Saturday, March 20, 2010

Yesterday, we gave thanks....

Yesterday, Husband and I headed down to a Catholic Church to attend the funeral of a fabulous and proud Irish man who passed away Sunday.

Before Husband ever met me (hard to imagine either of us had lives before each other), he frequented a little neighborhood pub. When I say frequented, I do mean frequented. Think "Norm" from Cheers okay? He had his own nickname "Buddha" and he was known for his pool-playing skillz. He made lots of friends there and O'Connor's became his home away from home. Jimmy had created that space and it seemed only right to go and honor his life.

So we went.

I've never been to an Irish Catholic funeral before. I have to say though, despite my crisis of faith at the moment, the funeral seemed so healing. There were pipers and of course, Mass was given. And the priest knew Jimmy. The priest had been to Jimmy's pub. He had sat with Jimmy at the bar. I have been to funerals where the preacher/pastor/priest/whathaveyou didn't know the deceased and didn't really know the family and it seemed so awkward and wrong. But this priest knew Jimmy and he knew what to say about Jimmy and that was so comforting. What he said was how Jimmy supported the Irish cause here and how Jimmy built a space that welcomed everyone. He said how different the pub felt when Jimmy wasn't there. But he also said something that made so much sense and I had not thought of it.

He said we all came together to give thanks a man like Jimmy existed in our lives. He said for each of us, it would mean something different. But we give thanks for Jimmy.

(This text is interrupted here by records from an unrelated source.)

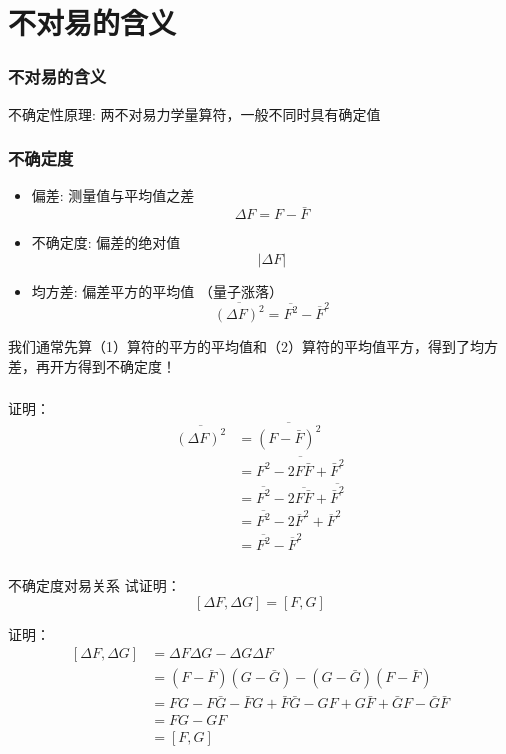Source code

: \section{不对易的含义}
\begin{frame} 
    \frametitle{不对易的含义}
    \begin{tcolorbox1}{不确定性原理:}
        两不对易力学量算符，一般不同时具有确定值    
    \end{tcolorbox1}
\end{frame} 

\begin{frame} 
    \frametitle{不确定度}
    \begin{itemize}
        \item 偏差: 测量值与平均值之差
        $$ \Delta F=F-\bar{F} $$
        \item 不确定度: 偏差的绝对值
         $$ \left | \Delta F  \right | $$
        \item 均方差: 偏差平方的平均值 （量子涨落）
        $$ \overline{(\Delta F)^2} = \overline{F^2} - \overline{F}^2$$
    \end{itemize}   
    我们通常先算（1）算符的平方的平均值和（2）算符的平均值平方，得到了均方差，再开方得到不确定度！
\end{frame} 


\begin{frame} 
    \frametitle{}
    \alert{证明：}
    \begin{equation*}
        \begin{split} 
        \overline{(\Delta F)^2}&= \overline{(F-\bar{F})^2}\\
        &=\overline{F^2-2F\bar{F}+\bar{F}^2 }\\
        &=\overline{F^2} -2\overline{F\bar{F}} +\overline{\bar{F}^2 }\\
        &=\overline{F^2} -2\overline{F}^2 +\overline{F}^2\\
        &= \overline{F^2} - \overline{F}^2
        \end{split}  
    \end{equation*} 
\end{frame} 

\begin{frame} 
    \frametitle{}
    \begin{tcolorbox2}{不确定度对易关系}
     试证明：  $$[\Delta F, \Delta G]= [F, G]$$
    \end{tcolorbox2}
    \alert{证明：}
    \begin{equation*}
        \begin{split} 
        [\Delta F, \Delta G]&= \Delta F \Delta G - \Delta G \Delta F \\
        &=(F-\bar{F}) (G-\bar{G})- (G-\bar{G}) (F-\bar{F}) \\
        &=FG -F\bar{G}-\bar{F}G + \bar{F} \bar{G} -GF + G \bar{F} + \bar{G} F -\bar{G} \bar{F}   \\
        &=FG-GF \\
        &=[F, G]
        \end{split}  
    \end{equation*} 
\end{frame}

Now this I took in and I thought about my Mama Mary. And I couldn't remember if I ever gave thanks for her...not in the literal sense. I took that moment, as we gave thanks for Jimmy to give thanks a woman like my Mama Mary existed in my life - that she was my Mama Mary. So, this funeral was healing in more ways than I thought it would be. I also gave thanks for the brief friendship I had with Keli and Mindy and how they had touched our lives. I realized how each person leaves their unique fingerprint on our lives.

After the funeral service, there was a reception at the pub. Here, the music played and sung by different people was the eulogy and the drinking was the celebration of Jimmy's life. This part of the farewell was interesting and even more healing to me. It gave people an opportunity to come together and to truly share and show their love for Jimmy. There were tears and laughter and memories spilled out across the pub. Jimmy's pub - where people had made lifelong friends, fallen in love, fallen out of love, celebrated their wedding, celebrated the birth of a child, or came to grieve the loss of a life or relationship or just came to have a beer with good friends. This is Jimmy's immortality. And for that, we are grateful.